=== Source information ===
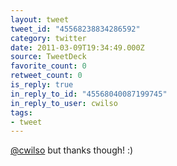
 ```yaml
---
layout: tweet
tweet_id: "45568238834286592"
category: twitter
date: 2011-03-09T19:34:49.000Z
source: TweetDeck
favorite_count: 0
retweet_count: 0
is_reply: true
in_reply_to_id: "45568040087199745"
in_reply_to_user: cwilso
tags:
- tweet
---
```


[@cwilso](https://twitter.com/@cwilso) but thanks though! :)
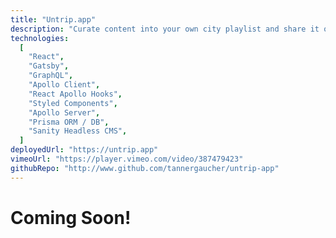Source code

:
 ```yaml
---
title: "Untrip.app"
description: "Curate content into your own city playlist and share it on social media"
technologies:
  [
    "React",
    "Gatsby",
    "GraphQL",
    "Apollo Client",
    "React Apollo Hooks",
    "Styled Components",
    "Apollo Server",
    "Prisma ORM / DB",
    "Sanity Headless CMS",
  ]
deployedUrl: "https://untrip.app"
vimeoUrl: "https://player.vimeo.com/video/387479423"
githubRepo: "http://www.github.com/tannergaucher/untrip-app"
---
```


# Coming Soon!
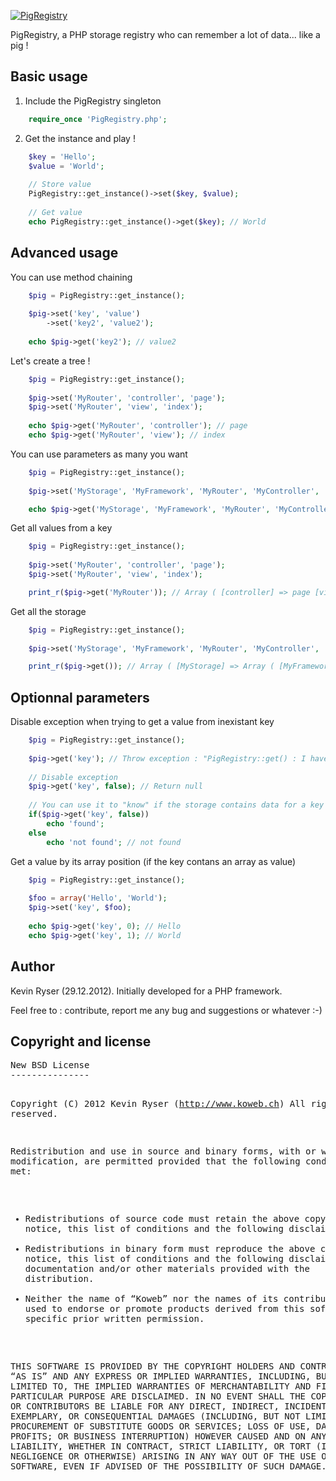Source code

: [![PigRegistry](http://www.koweb.ch/projects/pigregistry/logo.png)](https://github.com/KevinSupertramp/PigRegistry)

PigRegistry, a PHP storage registry who can remember a lot of data... like a pig !


<h2>Basic usage</h2>

1. Include the PigRegistry singleton
```php
	require_once 'PigRegistry.php';
```

2. Get the instance and play !
```php
    $key = 'Hello';
    $value = 'World';
    
    // Store value
    PigRegistry::get_instance()->set($key, $value);
    
    // Get value
    echo PigRegistry::get_instance()->get($key); // World
```


<h2>Advanced usage</h2>
You can use method chaining

```php
    $pig = PigRegistry::get_instance();
    
    $pig->set('key', 'value')
        ->set('key2', 'value2');
        
    echo $pig->get('key2'); // value2
```
Let's create a tree !
```php
    $pig = PigRegistry::get_instance();
    
    $pig->set('MyRouter', 'controller', 'page');
    $pig->set('MyRouter', 'view', 'index');
    
    echo $pig->get('MyRouter', 'controller'); // page
    echo $pig->get('MyRouter', 'view'); // index
```
You can use parameters as many you want
```php
    $pig = PigRegistry::get_instance();
    
    $pig->set('MyStorage', 'MyFramework', 'MyRouter', 'MyController', 'page');

    echo $pig->get('MyStorage', 'MyFramework', 'MyRouter', 'MyController', 'page'); // page
```
Get all values from a key
```php
    $pig = PigRegistry::get_instance();
    
    $pig->set('MyRouter', 'controller', 'page');
    $pig->set('MyRouter', 'view', 'index');

    print_r($pig->get('MyRouter')); // Array ( [controller] => page [view] => index )
```
Get all the storage
```php
    $pig = PigRegistry::get_instance();
    
    $pig->set('MyStorage', 'MyFramework', 'MyRouter', 'MyController', 'page');

    print_r($pig->get()); // Array ( [MyStorage] => Array ( [MyFramework] => Array ( [MyRouter] => Array ( [MyController] => page ) ) ) )
```


<h2>Optionnal parameters</h2>
Disable exception when trying to get a value from inexistant key

```php
    $pig = PigRegistry::get_instance();
    
    $pig->get('key'); // Throw exception : "PigRegistry::get() : I have no value for key "key" sorry."
    
    // Disable exception
    $pig->get('key', false); // Return null
    
    // You can use it to "know" if the storage contains data for a key
    if($pig->get('key', false))
    	echo 'found';
    else
    	echo 'not found'; // not found
```
Get a value by its array position (if the key contans an array as value)
```php
    $pig = PigRegistry::get_instance();
    
	$foo = array('Hello', 'World');
    $pig->set('key', $foo);
    
    echo $pig->get('key', 0); // Hello
    echo $pig->get('key', 1); // World
```


<h2>Author</h2>
Kevin Ryser (29.12.2012). Initially developed for a PHP framework.

Feel free to : contribute, report me any bug and suggestions or whatever :-)


<h2>Copyright and license</h2>
<pre>
New BSD License
---------------

Copyright (C) 2012 Kevin Ryser (http://www.koweb.ch) All rights reserved.

Redistribution and use in source and binary forms, with or without modification,
are permitted provided that the following conditions are met:
* Redistributions of source code must retain the above copyright notice, this
  list of conditions and the following disclaimer.
* Redistributions in binary form must reproduce the above copyright notice, this
  list of conditions and the following disclaimer in the documentation and/or
  other materials provided with the distribution.
* Neither the name of “Koweb” nor the names of its contributors may be used to
  endorse or promote products derived from this software without specific prior
  written permission.

THIS SOFTWARE IS PROVIDED BY THE COPYRIGHT HOLDERS AND CONTRIBUTORS “AS IS” AND
ANY EXPRESS OR IMPLIED WARRANTIES, INCLUDING, BUT NOT LIMITED TO, THE IMPLIED
WARRANTIES OF MERCHANTABILITY AND FITNESS FOR A PARTICULAR PURPOSE ARE
DISCLAIMED. IN NO EVENT SHALL THE COPYRIGHT OWNER OR CONTRIBUTORS BE LIABLE FOR
ANY DIRECT, INDIRECT, INCIDENTAL, SPECIAL, EXEMPLARY, OR CONSEQUENTIAL DAMAGES
(INCLUDING, BUT NOT LIMITED TO, PROCUREMENT OF SUBSTITUTE GOODS OR SERVICES;
LOSS OF USE, DATA, OR PROFITS; OR BUSINESS INTERRUPTION) HOWEVER CAUSED AND ON
ANY THEORY OF LIABILITY, WHETHER IN CONTRACT, STRICT LIABILITY, OR TORT
(INCLUDING NEGLIGENCE OR OTHERWISE) ARISING IN ANY WAY OUT OF THE USE OF THIS
SOFTWARE, EVEN IF ADVISED OF THE POSSIBILITY OF SUCH DAMAGE.
</pre>

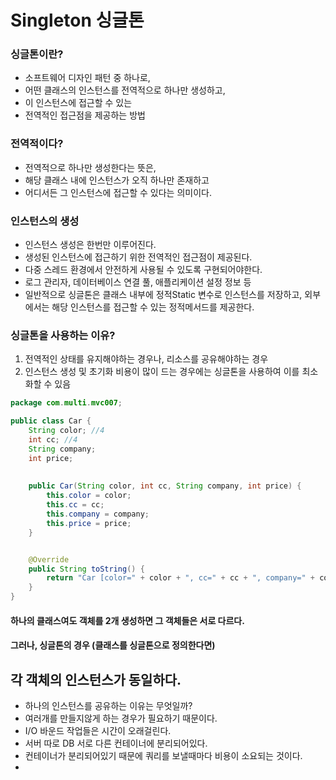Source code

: # Singleton 싱글톤

### 싱글톤이란? 
- 소프트웨어 디자인 패턴 중 하나로, 
- 어떤 클래스의 인스턴스를 전역적으로 하나만 생성하고, 
- 이 인스턴스에 접근할 수 있는 
- 전역적인 접근점을 제공하는 방법

### 전역적이다?
- 전역적으로 하나만 생성한다는 뜻은, 
- 해당 클래스 내에 인스턴스가 오직 하나만 존재하고
- 어디서든 그 인스턴스에 접근할 수 있다는 의미이다.

### 인스턴스의 생성
- 인스턴스 생성은 한번만 이루어진다.
- 생성된 인스턴스에 접근하기 위한 전역적인 접근점이 제공된다.
- 다중 스레드 환경에서 안전하게 사용될 수 있도록 구현되어야한다.
- 로그 관리자, 데이터베이스 연결 풀, 애플리케이션 설정 정보 등
- 일반적으로 싱글톤은 클래스 내부에 정적Static 변수로 인스턴스를 저장하고, 외부에서는 해당 인스턴스를 접근할 수 있는 정적메서드를 제공한다.


### 싱글톤을 사용하는 이유?
1. 전역적인 상태를 유지해야하는 경우나, 리소스를 공유해야하는 경우 
2. 인스턴스 생성 및 초기화 비용이 많이 드는 경우에는 싱글톤을 사용하여 이를 최소화할 수 있음


```java
package com.multi.mvc007;

public class Car {
	String color; //4
	int cc; //4
	String company;
	int price;
	
	
	public Car(String color, int cc, String company, int price) {
		this.color = color;
		this.cc = cc;
		this.company = company;
		this.price = price;
	}


	@Override
	public String toString() {
		return "Car [color=" + color + ", cc=" + cc + ", company=" + company + ", price=" + price + "]";
	}
}
```
#### 하나의 클래스여도 객체를 2개 생성하면 그 객체들은 서로 다르다.

#### 그러나, 싱글톤의 경우 (클래스를 싱글톤으로 정의한다면)

## 각 객체의 인스턴스가 동일하다.

- 하나의 인스턴스를 공유하는 이유는 무엇일까? 
- 여러개를 만들지않게 하는 경우가 필요하기 때문이다.
- I/O 바운드 작업들은 시간이 오래걸린다.
- 서버 따로 DB 서로 다른 컨테이너에 분리되어있다.
- 컨테이너가 분리되어있기 때문에 쿼리를 보낼때마다 비용이 소요되는 것이다.
-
===
## [Exercise]
For the word "above", go through the records and show each line that carries it.

## [Task response]
* Redistributions of source code must retain the above copyright notice, this
* Redistributions in binary form must reproduce the above copyright notice, this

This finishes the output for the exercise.